CHEMISTRY OF FOOD - VEGETABLES
We come now to the vegetable kingdom, the principal points that we are to
consider arranging themselves somewhat as follows:–
Farinaceous seeds,
Oleaginous seeds,
Leguminous seeds,
Tubers and roots,
Herbaceous articles,
Fruits,
Saccharine and farinaceous preparations.
Under the first head, that of farinaceous seeds, are included wheat, rye,
oats, Indian corn, rice, and a variety of less-known grains, all
possessing in greater or less degree the same constituents. It will be
impossible to more than touch upon many of them; and wheat must stand as
the representative, being the best-known and most widely used of all
grains. Each one is made up of nitrogenous compounds, gluten, albumen,
caseine, and fibrine, gluten being the most valuable. Starch, dextrine,
sugar, and cellulose are also found; fatty matter, which gives the
characteristic odor of grain; mineral substances, as phosphates of lime
and magnesia, salts of potash and soda, and silica, which we shall shortly
mention again.
_Hard Wheat_, or that grown in hot climates and on fertile soil, has much
more nitrogen than that of colder countries. In hard wheat, in a hundred
parts, twenty-two will be of nitrogen, fifty-nine starch, ten dextrine,
&c, four cellulose, two and a half of fatty matter, and three of mineral,
thus giving many of the constituents found in animal food.
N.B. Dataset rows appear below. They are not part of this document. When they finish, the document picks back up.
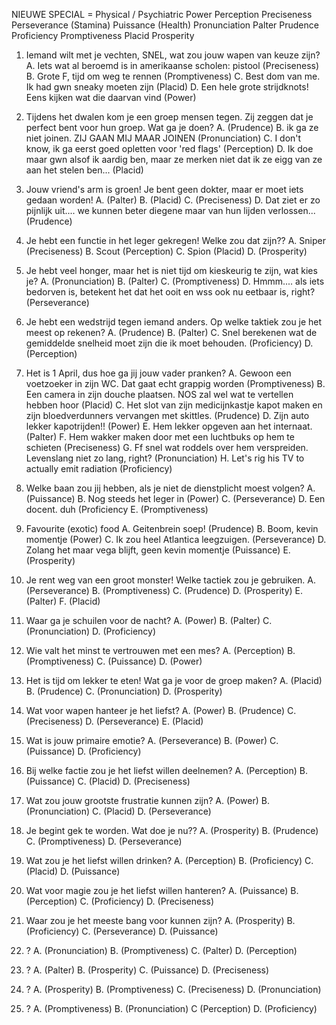 NIEUWE SPECIAL = Physical / Psychiatric 
Power
Perception
Preciseness
Perseverance (Stamina)
Puissance (Health)
Pronunciation
Palter
Prudence
Proficiency
Promptiveness
Placid
Prosperity

1. Iemand wilt met je vechten, SNEL, wat zou jouw wapen van keuze zijn?
A. Iets wat al beroemd is in amerikaanse scholen: pistool (Preciseness)
B.  Grote F, tijd om weg te rennen (Promptiveness)
C. Best dom van me. Ik had gwn sneaky moeten zijn (Placid)
D. Een hele grote strijdknots! Eens kijken wat die daarvan vind (Power)

2. Tijdens het dwalen kom je een groep mensen tegen. Zij zeggen dat je perfect bent voor hun groep. Wat ga je doen?
A. (Prudence) 
B. ik ga ze niet joinen. ZIJ GAAN MIJ MAAR JOINEN (Pronunciation)
C. I don't know, ik ga eerst goed opletten voor 'red flags' (Perception)
D. Ik doe maar gwn alsof ik aardig ben, maar ze merken niet dat ik ze eigg van ze aan het stelen ben... (Placid)

3. Jouw vriend's arm is groen! Je bent geen dokter, maar er moet iets gedaan worden!
A. (Palter)
B. (Placid) 
C. (Preciseness)
D. Dat ziet er zo pijnlijk uit.... we kunnen beter diegene maar van hun lijden verlossen... (Prudence)


4. Je hebt een functie in het leger gekregen! Welke zou dat zijn??
A. Sniper (Preciseness)
B. Scout (Perception)
C. Spion (Placid)
D. (Prosperity)

5. Je hebt veel honger, maar het is niet tijd om kieskeurig te zijn, wat kies je?
A. (Pronunciation)
B. (Palter)
C. (Promptiveness)
D. Hmmm.... als iets bedorven is, betekent het dat het ooit en wss ook nu eetbaar is, right? (Perseverance)

6. Je hebt een wedstrijd tegen iemand anders. Op welke taktiek zou je het meest op rekenen?
A. (Prudence)
B. (Palter)
C. Snel berekenen wat de gemiddelde snelheid moet zijn die ik moet behouden. (Proficiency)
D. (Perception)

7. Het is 1 April, dus hoe ga jij jouw vader pranken?
A. Gewoon een voetzoeker in zijn WC. Dat gaat echt grappig worden (Promptiveness)
B. Een camera in zijn douche plaatsen. NOS zal wel wat te vertellen hebben hoor (Placid)
C. Het slot van zijn medicijnkastje kapot maken en zijn bloedverdunners vervangen met skittles. (Prudence)
D. Zijn auto lekker kapotrijden!! (Power)
E. Hem lekker opgeven aan het internaat. (Palter)
F. Hem wakker maken door met een luchtbuks op hem te schieten (Preciseness)
G. Ff snel wat roddels over hem verspreiden. Levenslang niet zo lang, right? (Pronunciation)
H. Let's rig his TV to actually emit radiation (Proficiency)


8. Welke baan zou jij hebben, als je niet de dienstplicht moest volgen?
A. (Puissance) 
B. Nog steeds het leger in (Power) 
C. (Perseverance) 
D. Een docent. duh (Proficiency
E. (Promptiveness)

9. Favourite (exotic) food
A. Geitenbrein soep! (Prudence)
B. Boom, kevin momentje (Power)
C. Ik zou heel Atlantica leegzuigen. (Perseverance)
D. Zolang het maar vega blijft, geen kevin momentje (Puissance)
E. (Prosperity)

10. Je rent weg van een groot monster! Welke tactiek zou je gebruiken.
A. (Perseverance)
B. (Promptiveness)
C. (Prudence)
D. (Prosperity)
E. (Palter)
F. (Placid)

11. Waar ga je schuilen voor de nacht?
A. (Power)
B. (Palter)
C. (Pronunciation)
D. (Proficiency)

12. Wie valt het minst te vertrouwen met een mes?
A. (Perception)
B. (Promptiveness)
C. (Puissance)
D. (Power)

13. Het is tijd om lekker te eten! Wat ga je voor de groep maken?
A. (Placid)
B. (Prudence)
C. (Pronunciation)
D. (Prosperity)

14. Wat voor wapen hanteer je het liefst?
A. (Power)
B. (Prudence)
C. (Preciseness)
D. (Perseverance)
E. (Placid)

15. Wat is jouw primaire emotie?
A. (Perseverance)
B. (Power)
C. (Puissance)
D. (Proficiency)

16. Bij welke factie zou je het liefst willen deelnemen?
A. (Perception)
B. (Puissance)
C. (Placid)
D. (Preciseness)

17. Wat zou jouw grootste frustratie kunnen zijn?
A. (Power)
B. (Pronunciation)
C. (Placid)
D. (Perseverance)

18. Je begint gek te worden. Wat doe je nu??
A. (Prosperity)
B. (Prudence)
C. (Promptiveness)
D. (Perseverance)

19. Wat zou je het liefst willen drinken?
A. (Perception)
B. (Proficiency)
C. (Placid)
D. (Puissance)

20.  Wat voor magie zou je het liefst willen hanteren?
A. (Puissance)
B. (Perception)
C. (Proficiency)
D. (Preciseness)

21. Waar zou je het meeste bang voor kunnen zijn?
A. (Prosperity)
B. (Proficiency)
C. (Perseverance)
D. (Puissance)

22.  ?
A. (Pronunciation)
B. (Promptiveness)
C. (Palter)
D. (Perception)

23. ? 
A. (Palter)
B. (Prosperity)
C. (Puissance)
D. (Preciseness)

24. ?
A. (Prosperity)
B. (Promptiveness)
C. (Preciseness)
D. (Pronunciation)

25. ? 
A. (Promptiveness)
B. (Pronunciation)
C (Perception)
D. (Proficiency)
This wheat is taken as bread, white or brown, biscuits, crackers, various
preparations of the grain whether whole or crushed, and among the Italians
as _macaroni_, the most condensed form of cereal food. The best macaroni
is made from the red wheat grown along the Mediterranean Sea, a hot summer
and warm climate producing a grain, rich, as already mentioned, in
nitrogen, and with a smaller proportion of water than farther north. The
intense though short summer of our own far North-west seems to bring
somewhat the same result, but the outer husk is harder. This husk was for
years considered a necessity in all really nutritious bread; and a
generation of vegetarians taking their name from Dr. Graham, and known as
Grahamites, conceived the idea of living upon the wheaten flour in which
husk and kernel were ground together. Now, to stomachs and livers brought
to great grief by persistent pie and doughnuts and some other New-England
wickednesses, these husks did a certain office of stimulation, stirring up
jaded digestions, and really seeming to arrest or modify long-standing
dyspepsia. But they did not know what we do, that this outer husk is a
layer of pure silica, one of the hardest of known minerals. Boil it six
weeks, and it comes out unchanged. Boil it six years, or six centuries,
and the result would be the same. You can not stew a grindstone or bring
granite to porridge, and the wheat-husk is equally obstinate. So long as
enthusiasts ate husk and kernel ground together, little harm was done. But
when a more progressive soul declared that in bran alone the true
nutriment lay, and a host of would-be healthier people proceeded to eat
bran and preach bran, there came a time when eating and preaching both
stopped, from sheer want of strength to go on. The enthusiasts were
literally starving themselves to death–for starvation is by no means mere
deprivation of food: on the contrary, a man may eat heartily to the day of
his death, and feel no inconvenience, so far as any protest of the stomach
is concerned, yet the verdict of the wise physician would be, “Died of
starvation.” If the food was unsuitable, and could not be assimilated,
this was inevitable. Blood, muscle, nerve–each must have its fitting
food; and thus it is easy to see why knowledge is the first condition of
healthful living. The moral is: Never rashly experiment in diet till sure
what you are about, and, if you can not for yourselves find out the nature
of your projected food, call upon some one who can.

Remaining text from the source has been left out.